Debt Purchasers (DPs) searching for continued growth have increasingly limited options. Growth in new portfolios is slowing and is likely to turn negative over the next three to five years as vendors sell the last of the backlog built up during the financial crisis.
As their core business matures, ambitious DPs have two options. The first is to develop new businesses such as credit checking, lending, government or utility debt, or making secondary purchases. However, these lines of business are unlikely to generate the high rates of growth DPs have been used to previously. The second and more promising option is to expand into continental Europe.

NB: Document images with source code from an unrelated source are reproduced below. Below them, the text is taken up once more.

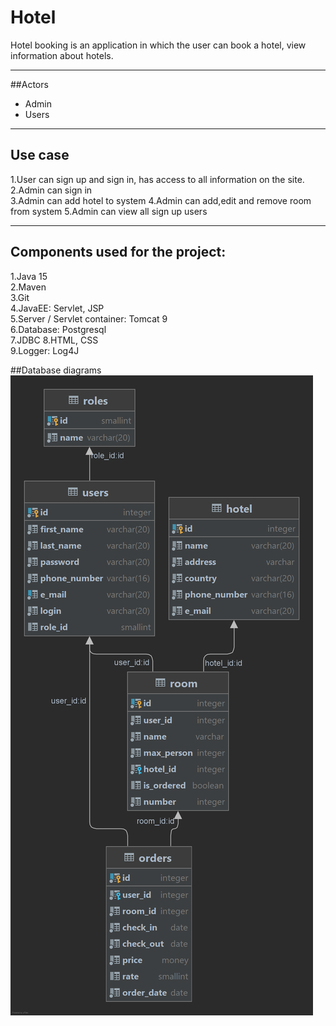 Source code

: # Hotel

Hotel booking is an application in which the user can book a hotel, 
view information about hotels.
___
##Actors 
* Admin
* Users
___
## Use case 
1.User can sign up and sign in,
has access to all information on the site.  
2.Admin can sign in  
3.Admin can add hotel to system 
4.Admin can add,edit and remove room from system
5.Admin can view all sign up users

___

## Components used for the project:

1.Java 15   
2.Maven     
3.Git   
4.JavaEE: Servlet, JSP  
5.Server / Servlet container: Tomcat 9  
6.Database: Postgresql  
7.JDBC
8.HTML, CSS     
9.Logger: Log4J

##Database diagrams 
![img.png](img.png)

Yet while some European operators have already proven it is possible to build successful cross-border DP businesses, U.K. and other international players considering following in their footsteps need to be aware of the risks of entering such a large and complex market.
In this Executive Insights, L.E.K. Consulting's Eilert Hinrichs and Peter Ward identify the mistakes so often made by new entrants to the European DP markets, before setting out the lessons and explaining the winning strategies of DPs who have successfully expanded in Europe.
For U.K. or other international DPs looking for continued growth, the rewards of success in continental Europe can be high – provided they target the right markets and adapt their operations accordingly. Those firms who gather detailed intelligence of the potential markets and have the deepest understanding of the opportunities will be best positioned to take full advantage.